0

I got very strange behavior of my python extension built with the boost.python library. Namely, in the piece of code:

import my_ext

j = 0
while j<5:
    print j
    my_ext.do_something(j)
    j = j + 1

i do not see j being printed out, while the extension code (my_ext.do_something(j)) is doing some work for different j (lets say prints j-th file). Moreover it only prints 2 files for j = 0 and j = 1 and then the whole script finishes without errors or other notifications.

All this makes me think the code is executed kinda in parallel (multi-threading), but without proper handling of such a parallelizm. I guess this may be related to the fact that the boost.python library i have built is made by default with --threading=multi option. However, trying to rebuild with option --threading=single does not give any effect and it is still built as multi-threading library. This post http://mail.python.org/pipermail/cplusplus-sig/2010-October/015771.html reports similar build process problem, however it is unanswered.

So my question is how to build boost libraries and boost.python in particular to be single-threaded. Alternatively, the problem may be related to something other than single/multi threading of boost.python libraries.
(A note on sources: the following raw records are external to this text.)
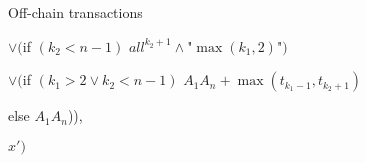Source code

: \begin{notitlebox}{Off-chain transactions}
\begin{itemize}
\begin{itemize}
\begin{itemize}
        $\vee ($if $(k_2 < n - 1)$ $\mathit{all}^{k_2+1} \wedge
        \texttt{"}\max{(k_1, 2)}\texttt{"})$

        $\vee ($if $(k_1 > 2 \vee k_2 < n-1)$ $A_1 A_n+\max{(t_{k_1-1},
        t_{k_2+1})}$

        \:\:\: else $A_1 A_n$)),

        $x')$
      \end{itemize}
    \end{itemize}
  \end{itemize}
\end{notitlebox}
Additional info: i'm using cygwin, boost_1.50.0, python2.6, my os is Win 7 with multi-core CPU and nvidia vram (both latter harware may favor multi-threading execution of my extension without letting me know).

user938720
  • 271
  • 3
  • 14

1 Answers1

1

Boost.Python tends to be a special case in the Boost build system because it is coupled to the Python version and configuration for which Python has been built. For example, if Python is built without debug, then Boost.Python will build without debug, even if Boost was explicitly told to build a debug variant. I believe the same holds true for the threading property, as it will indirectly include pyconfig.h by including Python.h.

Python defaults to running programs in a single thread, regardless if Python was built with thread support. Boost.Python does not change this behavior. As a general rule of thumb, threading only becomes a factor with Boost.Python when one desires concurrency. For example, if my_ext.do_something() was going to read a large file into memory, then it may be optimal to perform the read without holding a lock on the interpreter.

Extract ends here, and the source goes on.